Romans 8:1 says this:

Romans 8:1 (NKJV)

1 There is therefore now no condemnation to those who are in Christ Jesus, who don’t walk according to the flesh, but according to the Spirit.

Many Christians read the above passage and again they add in their mind, without even realizing, the following: “Yes, there is therefore now no condemnation to those who are in Christ Jesus [as long as they don’t have any unconfessed sins in their lives].” However, that is not true. As we will see from the Bible, confession of sins doesn’t constitute the basis, or the condition of MAINTAINING salvation. Once believers are justified by faith, they have peace with God forever:

Romans 5:1 (NKJV)

1 Therefore, having been justified by faith, we have peace with God through our Lord Jesus Christ.

If maintaining justification or salvation depends on believers’ confession of sins (either of all sins or even only the known sins), then the most loving thing that God, the Father, can do for believers is to take them to heaven immediately after they are saved. This way believers are not in danger of ever losing their salvation by missing even one unconfessed sin. When believers confess their sins, can they be sure they confessed everything? Do they have enough time to confess everything?

For Martin Luther, confession of sins was a daily discipline. Sometimes, he confessed for as long as six hours at a time! He took it to the highest extreme. Luther was asked on one occasion, “Do you love God?” to which he answered, “Do I love God? Sometimes I hate Him.” How could someone say such a thing? Only someone tormented by his sin could come to such a conclusion. Luther confessed for hours. He would review regularly the Ten Commandments and the seven deadly sins and the greatest Scriptural fear he had was breaking the First Commandment, “You shall have no other gods before Me” (Exodus 20:3). He would also review often the Sermon on the Mount and question whether he could faithfully live according to its principles. The scenes of judgment in the Book of Revelation haunted him as well. R.C. Sproul explains with more details what used to happen in those times in this way, “Confession was a regular part of the monastic life. The other brothers came regularly to their confessors and said, ‘Father, I have sinned. Last night I stayed up after ‘lights out’ and read my Bible with a candle’ or, ‘Yesterday at lunchtime I coveted Brother Philip’s potato salad.’ (How much trouble can a monk get into in a monastery?) The father Confessor would hear the confession, grant priestly absolution, and then assign a small penance to be performed. That was it! The whole process took only a few minutes. Not so with Brother Luther. He was not satisfied with a brief recitation of his sins. He wanted to make sure that no sin in his life was left unconfessed. He entered the confessional and stayed up for hours every day.” Luther’s reason for confession was his fright about God’s judgment. He thought God was offended by his sins, but God was not offended because of Christ’s sacrifice. Luther lived in daily fear of the immediate judgment of God on his life. He said on one occasion, “If I could believe that God was not angry with me, I would stand on my head for joy.” That’s how much he became distressed with the enormity of his own sins and his inability to satisfy a righteous God.

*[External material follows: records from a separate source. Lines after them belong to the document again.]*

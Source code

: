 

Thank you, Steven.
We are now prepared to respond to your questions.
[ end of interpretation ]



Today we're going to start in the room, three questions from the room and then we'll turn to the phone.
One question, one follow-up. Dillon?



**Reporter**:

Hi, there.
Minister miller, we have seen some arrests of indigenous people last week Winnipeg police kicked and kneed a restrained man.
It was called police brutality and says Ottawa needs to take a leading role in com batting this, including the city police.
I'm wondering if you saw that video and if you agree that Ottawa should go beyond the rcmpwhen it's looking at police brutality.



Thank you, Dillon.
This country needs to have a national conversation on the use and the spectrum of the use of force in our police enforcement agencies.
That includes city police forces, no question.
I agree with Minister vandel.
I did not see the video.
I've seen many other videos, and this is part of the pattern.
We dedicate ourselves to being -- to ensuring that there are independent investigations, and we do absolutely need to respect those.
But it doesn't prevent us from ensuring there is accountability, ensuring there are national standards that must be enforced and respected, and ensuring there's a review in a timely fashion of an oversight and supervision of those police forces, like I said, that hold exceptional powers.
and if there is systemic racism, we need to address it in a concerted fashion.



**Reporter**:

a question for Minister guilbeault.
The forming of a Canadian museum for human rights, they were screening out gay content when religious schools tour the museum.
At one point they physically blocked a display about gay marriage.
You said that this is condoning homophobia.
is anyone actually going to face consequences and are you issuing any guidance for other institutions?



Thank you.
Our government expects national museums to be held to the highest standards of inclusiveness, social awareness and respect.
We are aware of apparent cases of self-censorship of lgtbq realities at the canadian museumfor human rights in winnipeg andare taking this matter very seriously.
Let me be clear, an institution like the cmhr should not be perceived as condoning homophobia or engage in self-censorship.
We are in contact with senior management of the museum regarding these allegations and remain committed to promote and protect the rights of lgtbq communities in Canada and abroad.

Luther confessed every sin. He hated his sin. In fact, because of his obsession with confession, Luther was even deemed crazy. Some monks believed he had deep sexual struggles, because only that kind of sins would bother a monk so much that he would confess as much as he did. The monks thought Luther was on the verge of a psychotic episode or breakdown. His heavy doses of confession caused even physical pain and suffering to him. He developed digestive difficulties (e.g., kidney stones and gallstones) due to the anxiety caused by his battle with sin. No particular sins distressed him. It was his overall corrupt nature –“What can I do to win a gracious God? Oh my sin, my sin, what shall I do with my sin?”

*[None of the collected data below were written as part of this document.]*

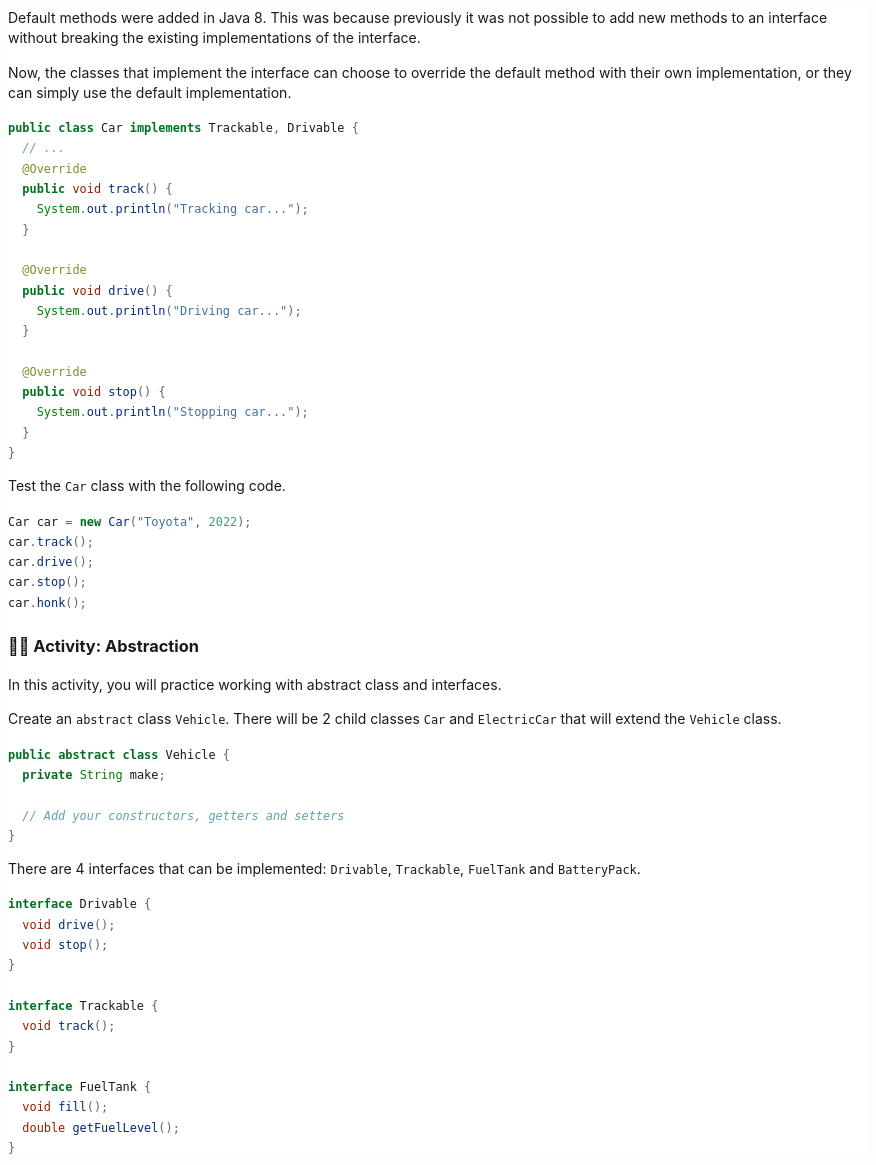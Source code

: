 Default methods were added in Java 8. This was because previously it was not possible to add new methods to an interface without breaking the existing implementations of the interface.

Now, the classes that implement the interface can choose to override the default method with their own implementation, or they can simply use the default implementation.

```java
public class Car implements Trackable, Drivable {
  // ...
  @Override
  public void track() {
    System.out.println("Tracking car...");
  }

  @Override
  public void drive() {
    System.out.println("Driving car...");
  }

  @Override
  public void stop() {
    System.out.println("Stopping car...");
  }
}
```

Test the `Car` class with the following code.

```java
Car car = new Car("Toyota", 2022);
car.track();
car.drive();
car.stop();
car.honk();
```

### 👨‍💻 Activity: Abstraction

In this activity, you will practice working with abstract class and interfaces.

Create an `abstract` class `Vehicle`. There will be 2 child classes `Car` and `ElectricCar` that will extend the `Vehicle` class.

```java
public abstract class Vehicle {
  private String make;

  // Add your constructors, getters and setters
}
```

There are 4 interfaces that can be implemented: `Drivable`, `Trackable`, `FuelTank` and `BatteryPack`.

```java
interface Drivable {
  void drive();
  void stop();
}

interface Trackable {
  void track();
}

interface FuelTank {
  void fill();
  double getFuelLevel();
}

```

Today, maybe Christians don’t take confession of sins to such extremes like Luther, although they should, if they were really serious about it. However, they still go through a similar relative torment like Luther and always feel unworthy before God. The Israelites in the Old Testament had a Day of Atonement once a year when they would confess their sins and put them all on a goat – a scapegoat called Azazel – and then they would send that goat in the wilderness. Can anyone imagine a few million Jews taking the time to confess all their sins from that past year to the priests? The whole process would have taken a few years to end and the priests would be exhausted or die of exhaustion. Did the people confess their sins like believers do today? Of course not. Whenever people brought animals for sin offerings, would the priests examine the people of their sins, or the animal for sacrifice, which had to be spotless and without any defect? The animal, of course. The priest would examine the sacrifice and not the person bringing it, because the whole reason for why anyone would bring a sin offering was that they sinned. No need for further examination.

Similarly, when John the Baptist baptized people in water at the river Jordan, the Bible says that people would come to him and confess their sins. They would not start confessing every little sin to John in the water. In both of these two described cases, confession of sins meant acknowledging that they had sinned before God, and believing that He forgave or covered all their sins. This is what born-again believers do, once and for all, at the moment of their salvation. Think about the criminal on the cross, who had a multitude of sins, which he didn’t confess. He just asked Jesus to remember him when He would go into His kingdom and Jesus promised him that He would take him to heaven. Why would God be interested in hearing about every dirty and filthy sin of ours? He knows and sees plenty of it, everything is open in His sight, He already knows everything, and He already paid for all sins through Jesus’ sacrifice.

The truth is that, even if we think that we have a sincere and pertinent reason for confessing our sins, we actually do it because we cannot forgive ourselves and because of our self-righteousness. We are trying to show God that we are not that bad, that we can do something to fix the wrong and become again worthy before Him to receive His blessings, and to have Him move with power in our lives. Does confession of sins really help us in not sinning anymore? As you probably noticed in your own practice, most of the times, it doesn’t. You confess the sin and then you do it again most of the times, because that confession in itself keeps you in the cycle of sinning, by making you focus on the sin and on your inability to overcome it, and not on Jesus.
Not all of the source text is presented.